> _Work required_: Only one stretch of the data below is wanted: the lines from the one with "<h2>Team Overview</h2>" through the one with "<h2>Innovative Idea</h2>", repeated exactly.

> _Dataset excerpts_:
* * * * *

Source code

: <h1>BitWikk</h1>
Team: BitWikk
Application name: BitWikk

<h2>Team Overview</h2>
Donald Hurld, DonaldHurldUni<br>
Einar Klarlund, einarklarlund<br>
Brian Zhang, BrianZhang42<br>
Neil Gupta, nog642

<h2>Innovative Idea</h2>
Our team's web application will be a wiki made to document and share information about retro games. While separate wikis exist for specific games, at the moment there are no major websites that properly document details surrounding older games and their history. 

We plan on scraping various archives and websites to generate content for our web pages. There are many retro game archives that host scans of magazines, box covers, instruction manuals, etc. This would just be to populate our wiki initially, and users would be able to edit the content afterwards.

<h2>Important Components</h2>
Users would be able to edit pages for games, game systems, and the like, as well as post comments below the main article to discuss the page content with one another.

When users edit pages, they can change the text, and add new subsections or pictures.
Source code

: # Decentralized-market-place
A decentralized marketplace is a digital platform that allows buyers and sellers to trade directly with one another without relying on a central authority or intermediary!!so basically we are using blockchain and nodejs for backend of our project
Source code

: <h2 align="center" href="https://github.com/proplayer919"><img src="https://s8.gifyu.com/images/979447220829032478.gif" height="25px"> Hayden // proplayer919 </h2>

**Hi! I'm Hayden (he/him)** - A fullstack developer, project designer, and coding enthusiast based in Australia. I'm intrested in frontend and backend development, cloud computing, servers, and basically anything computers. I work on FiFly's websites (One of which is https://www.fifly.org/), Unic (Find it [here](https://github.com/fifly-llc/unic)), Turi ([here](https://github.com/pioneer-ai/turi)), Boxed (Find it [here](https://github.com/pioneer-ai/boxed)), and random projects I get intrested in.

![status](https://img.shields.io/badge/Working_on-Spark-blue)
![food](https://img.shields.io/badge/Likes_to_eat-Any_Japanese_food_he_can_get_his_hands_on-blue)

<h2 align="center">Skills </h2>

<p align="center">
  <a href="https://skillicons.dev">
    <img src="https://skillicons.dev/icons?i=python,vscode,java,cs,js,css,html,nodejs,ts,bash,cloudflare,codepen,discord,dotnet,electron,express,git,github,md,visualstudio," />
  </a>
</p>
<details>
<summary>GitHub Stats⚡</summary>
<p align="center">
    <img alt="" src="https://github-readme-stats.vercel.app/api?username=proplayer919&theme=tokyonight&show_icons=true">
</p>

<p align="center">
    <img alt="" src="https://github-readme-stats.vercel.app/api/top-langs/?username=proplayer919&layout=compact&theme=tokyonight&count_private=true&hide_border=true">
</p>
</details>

* * * * *

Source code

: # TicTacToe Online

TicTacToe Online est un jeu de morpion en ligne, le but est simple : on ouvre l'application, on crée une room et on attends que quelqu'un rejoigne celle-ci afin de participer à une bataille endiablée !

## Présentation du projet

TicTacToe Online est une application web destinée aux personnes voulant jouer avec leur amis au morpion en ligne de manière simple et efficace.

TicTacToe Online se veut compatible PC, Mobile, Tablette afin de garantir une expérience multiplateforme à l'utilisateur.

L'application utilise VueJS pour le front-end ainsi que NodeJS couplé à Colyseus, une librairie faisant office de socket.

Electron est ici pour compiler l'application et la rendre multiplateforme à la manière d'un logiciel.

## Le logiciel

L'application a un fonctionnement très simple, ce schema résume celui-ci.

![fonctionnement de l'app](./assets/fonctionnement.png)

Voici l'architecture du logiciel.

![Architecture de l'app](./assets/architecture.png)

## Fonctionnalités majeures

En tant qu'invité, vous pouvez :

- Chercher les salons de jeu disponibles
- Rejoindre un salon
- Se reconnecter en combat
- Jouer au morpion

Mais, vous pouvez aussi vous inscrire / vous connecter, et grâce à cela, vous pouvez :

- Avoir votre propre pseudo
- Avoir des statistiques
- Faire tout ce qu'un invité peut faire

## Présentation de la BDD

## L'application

* * * * *

> _Reply to the task_:
<h2>Team Overview</h2>
Donald Hurld, DonaldHurldUni<br>
Einar Klarlund, einarklarlund<br>
Brian Zhang, BrianZhang42<br>
Neil Gupta, nog642

<h2>Innovative Idea</h2>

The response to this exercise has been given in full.